*EXERCISE PROMPT:*
Pictures do not belong in the output. Reproduce exactly the lines from the start of the records through the line with "The PROTEIN program".

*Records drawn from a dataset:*
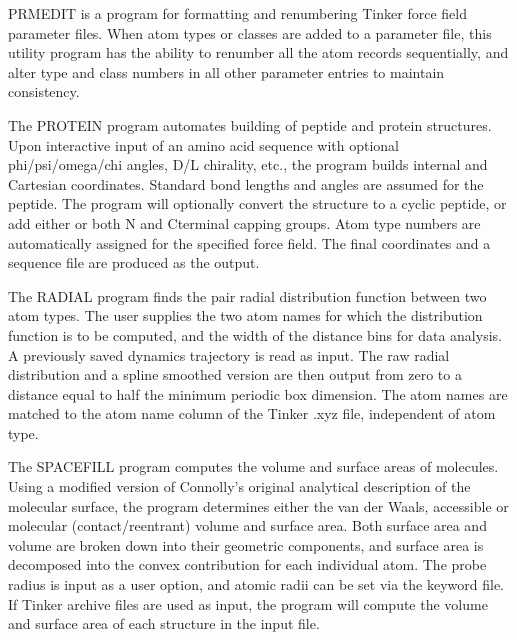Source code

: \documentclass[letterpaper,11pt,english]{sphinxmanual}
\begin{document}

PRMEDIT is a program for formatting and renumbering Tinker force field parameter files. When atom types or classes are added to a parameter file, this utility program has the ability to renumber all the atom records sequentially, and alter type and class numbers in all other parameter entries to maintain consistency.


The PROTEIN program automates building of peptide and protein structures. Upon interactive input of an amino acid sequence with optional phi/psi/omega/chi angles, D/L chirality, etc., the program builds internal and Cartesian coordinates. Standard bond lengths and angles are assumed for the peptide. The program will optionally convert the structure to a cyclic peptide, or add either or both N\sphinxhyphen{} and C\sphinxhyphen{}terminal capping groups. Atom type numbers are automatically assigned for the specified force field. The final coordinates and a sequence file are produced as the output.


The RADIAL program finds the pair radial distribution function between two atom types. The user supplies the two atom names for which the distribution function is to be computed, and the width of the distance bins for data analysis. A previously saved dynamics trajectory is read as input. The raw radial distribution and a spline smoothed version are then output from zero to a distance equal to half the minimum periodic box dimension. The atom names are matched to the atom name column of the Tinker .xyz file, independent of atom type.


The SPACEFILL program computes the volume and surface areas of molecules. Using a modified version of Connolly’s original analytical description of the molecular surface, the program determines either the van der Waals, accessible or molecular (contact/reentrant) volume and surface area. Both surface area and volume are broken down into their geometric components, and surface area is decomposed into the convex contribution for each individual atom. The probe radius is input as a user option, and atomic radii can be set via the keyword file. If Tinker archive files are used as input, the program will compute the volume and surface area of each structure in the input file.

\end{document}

*YOUR RESPONSE:*
Source code

: \documentclass[letterpaper,11pt,english]{sphinxmanual}
\begin{document}

PRMEDIT is a program for formatting and renumbering Tinker force field parameter files. When atom types or classes are added to a parameter file, this utility program has the ability to renumber all the atom records sequentially, and alter type and class numbers in all other parameter entries to maintain consistency.


The PROTEIN program automates building of peptide and protein structures. Upon interactive input of an amino acid sequence with optional phi/psi/omega/chi angles, D/L chirality, etc., the program builds internal and Cartesian coordinates. Standard bond lengths and angles are assumed for the peptide. The program will optionally convert the structure to a cyclic peptide, or add either or both N\sphinxhyphen{} and C\sphinxhyphen{}terminal capping groups. Atom type numbers are automatically assigned for the specified force field. The final coordinates and a sequence file are produced as the output.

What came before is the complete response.